To characterize hAFSCs for their invasive capacity, we carefully selected assay conditions that preserve the stem cell state and do not accidentally offer any subtle differentiation cues that inwardly distort the results. We used the transwell invasion assay and the plug (or vertical gel) invasion assay to study individual, and collective and individual invasion, respectively.^14-18,21 In these assays the quantification of the 3D migration potential is presented as the percentage of cells on the transwell bottom membrane, which crossed the Matrigel-coated porous membrane (we evaluated the amount of migrated cells in relation to the amount of seeded cells), or as the distance of invasion into the Matrigel plug (Figure 3A). All eight analyzed hAFSC lines showed comparable pronounced invasive potential in the transwell invasion assay (NIH/3T3 and HT1080 cells were co-analyzed as poorly and highly invasive controls, respectively) (Figure 3B,C). Detailed microscopic analyses revealed that hAFSCs exclusively exhibited elongated, mesenchymal cell morphology under standard cultivation conditions and on the transwell top as long as they did not invade into the Matrigel (Figure 3D, panel 1 and panel 2). Upon 3D migration, hAFSCs showed both, elongated, and rounded cell morphology (Figure 3D, panels 3 and 4; Figure 3E). The average doubling time of hAFSCs has been described to be between 24 and 36 hours.^9-11 The approach to evaluate transwell invasion assay results after 6, 9 and 12 hours showed that 3D migration of hAFSCs is independent of cell proliferation (Figure 3F). Due to the separated chambers, transwell invasion assays create optimal conditions to investigate the role of growth factor-mediated chemotactic effects on the studied 3D migration processes. Growth factor variation experiments involving media supplemented with varying concentrations of fetal calf serum demonstrated hAFSC invasion to follow an inherent potential independent of chemotactic signaling (Figure 3G).

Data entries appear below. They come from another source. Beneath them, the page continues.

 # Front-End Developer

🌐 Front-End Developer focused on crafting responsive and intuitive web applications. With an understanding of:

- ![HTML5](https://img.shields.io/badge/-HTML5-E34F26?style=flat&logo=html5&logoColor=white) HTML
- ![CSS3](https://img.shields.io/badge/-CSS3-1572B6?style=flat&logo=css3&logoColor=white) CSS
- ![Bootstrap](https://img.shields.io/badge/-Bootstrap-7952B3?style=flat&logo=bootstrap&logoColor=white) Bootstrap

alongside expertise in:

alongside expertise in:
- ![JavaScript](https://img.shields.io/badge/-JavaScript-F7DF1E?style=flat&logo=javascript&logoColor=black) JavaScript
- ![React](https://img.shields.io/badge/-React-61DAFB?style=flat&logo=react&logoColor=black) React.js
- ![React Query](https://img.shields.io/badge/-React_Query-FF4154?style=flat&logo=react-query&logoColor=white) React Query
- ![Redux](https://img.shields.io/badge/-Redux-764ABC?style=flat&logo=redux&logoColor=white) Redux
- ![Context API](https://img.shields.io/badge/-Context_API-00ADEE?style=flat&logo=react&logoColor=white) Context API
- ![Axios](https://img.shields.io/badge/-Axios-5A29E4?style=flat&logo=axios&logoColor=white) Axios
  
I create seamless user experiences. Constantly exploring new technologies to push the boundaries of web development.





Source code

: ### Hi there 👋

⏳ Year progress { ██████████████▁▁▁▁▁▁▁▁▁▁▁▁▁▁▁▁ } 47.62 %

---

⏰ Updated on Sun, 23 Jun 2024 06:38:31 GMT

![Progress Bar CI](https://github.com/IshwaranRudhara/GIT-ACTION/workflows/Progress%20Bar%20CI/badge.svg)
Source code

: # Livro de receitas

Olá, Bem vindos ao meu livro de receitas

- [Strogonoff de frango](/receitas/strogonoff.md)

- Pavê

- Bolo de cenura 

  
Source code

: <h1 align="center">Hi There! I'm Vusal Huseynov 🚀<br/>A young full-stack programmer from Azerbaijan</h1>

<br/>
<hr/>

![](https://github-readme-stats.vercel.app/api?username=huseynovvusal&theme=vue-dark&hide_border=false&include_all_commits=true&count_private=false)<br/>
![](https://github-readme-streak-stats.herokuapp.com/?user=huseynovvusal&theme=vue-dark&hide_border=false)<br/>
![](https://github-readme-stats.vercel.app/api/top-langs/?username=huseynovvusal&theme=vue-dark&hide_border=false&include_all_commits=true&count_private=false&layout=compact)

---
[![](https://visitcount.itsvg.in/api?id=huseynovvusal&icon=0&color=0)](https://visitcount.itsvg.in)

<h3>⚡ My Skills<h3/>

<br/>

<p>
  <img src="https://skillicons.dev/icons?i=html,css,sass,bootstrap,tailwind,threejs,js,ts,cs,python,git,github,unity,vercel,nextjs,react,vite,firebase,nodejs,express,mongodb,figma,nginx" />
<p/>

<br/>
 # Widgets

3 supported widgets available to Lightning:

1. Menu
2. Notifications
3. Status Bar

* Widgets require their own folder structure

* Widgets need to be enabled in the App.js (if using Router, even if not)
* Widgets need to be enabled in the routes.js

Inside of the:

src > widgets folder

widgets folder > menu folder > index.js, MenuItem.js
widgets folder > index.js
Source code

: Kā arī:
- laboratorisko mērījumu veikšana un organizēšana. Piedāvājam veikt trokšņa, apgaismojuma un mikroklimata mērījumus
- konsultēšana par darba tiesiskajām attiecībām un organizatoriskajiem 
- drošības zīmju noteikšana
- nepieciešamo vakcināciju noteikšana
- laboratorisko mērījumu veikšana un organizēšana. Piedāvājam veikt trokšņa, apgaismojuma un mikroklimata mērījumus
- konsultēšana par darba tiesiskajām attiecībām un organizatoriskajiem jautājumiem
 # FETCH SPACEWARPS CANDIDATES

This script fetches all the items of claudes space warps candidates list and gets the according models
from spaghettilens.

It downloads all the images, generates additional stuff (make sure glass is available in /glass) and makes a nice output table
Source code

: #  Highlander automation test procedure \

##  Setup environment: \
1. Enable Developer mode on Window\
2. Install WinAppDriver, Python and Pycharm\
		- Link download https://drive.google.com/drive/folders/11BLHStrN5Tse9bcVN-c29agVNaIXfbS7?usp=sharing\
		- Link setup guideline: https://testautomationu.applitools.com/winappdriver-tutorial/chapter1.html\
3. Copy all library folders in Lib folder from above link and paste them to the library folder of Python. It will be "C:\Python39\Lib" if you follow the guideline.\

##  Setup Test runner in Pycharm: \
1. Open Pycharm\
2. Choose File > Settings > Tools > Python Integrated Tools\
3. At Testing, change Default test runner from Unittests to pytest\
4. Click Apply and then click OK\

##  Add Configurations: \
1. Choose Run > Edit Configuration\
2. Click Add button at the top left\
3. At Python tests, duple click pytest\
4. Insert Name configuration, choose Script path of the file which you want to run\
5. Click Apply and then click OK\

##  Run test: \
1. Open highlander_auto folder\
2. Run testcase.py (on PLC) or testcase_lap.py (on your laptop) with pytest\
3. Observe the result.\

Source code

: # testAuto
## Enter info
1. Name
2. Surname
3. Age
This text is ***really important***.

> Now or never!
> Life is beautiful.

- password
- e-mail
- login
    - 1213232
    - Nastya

Performing plug invasion assays we confirmed the invasive potential of all hAFSC lines included in this study (the epithelial human breast cancer cell line MCF7 was co-analyzed as negative control) (Figure 4A-C). Furthermore, microscopic analyses of cell morphology demonstrated again that hAFSCs, exhibiting mesenchymal morphology under normal culture condition, switch to the concurrent appearance of both, elongated and rounded phenotypes, upon 3D migration (Figure 4D-F). Moreover, the comparison of the results obtained with and without the application of growth factor gradients, confirmed the 3D migration capacity of hAFSCs to be independent of chemotactic signaling (Figure 4G). And finally, the approach to evaluate plug assay results after 24, 48, and 96 hours allowed 3D migration of hAFSCs to be confirmatory defined as a linearly growing process, which is independent of cell proliferation (Figure 4G). Overall, these results demonstrate hAFSCs to harbour an inherent invasion potential and provide first evidence that they potentially make use of mesenchymal and amoeboid 3D migration modes.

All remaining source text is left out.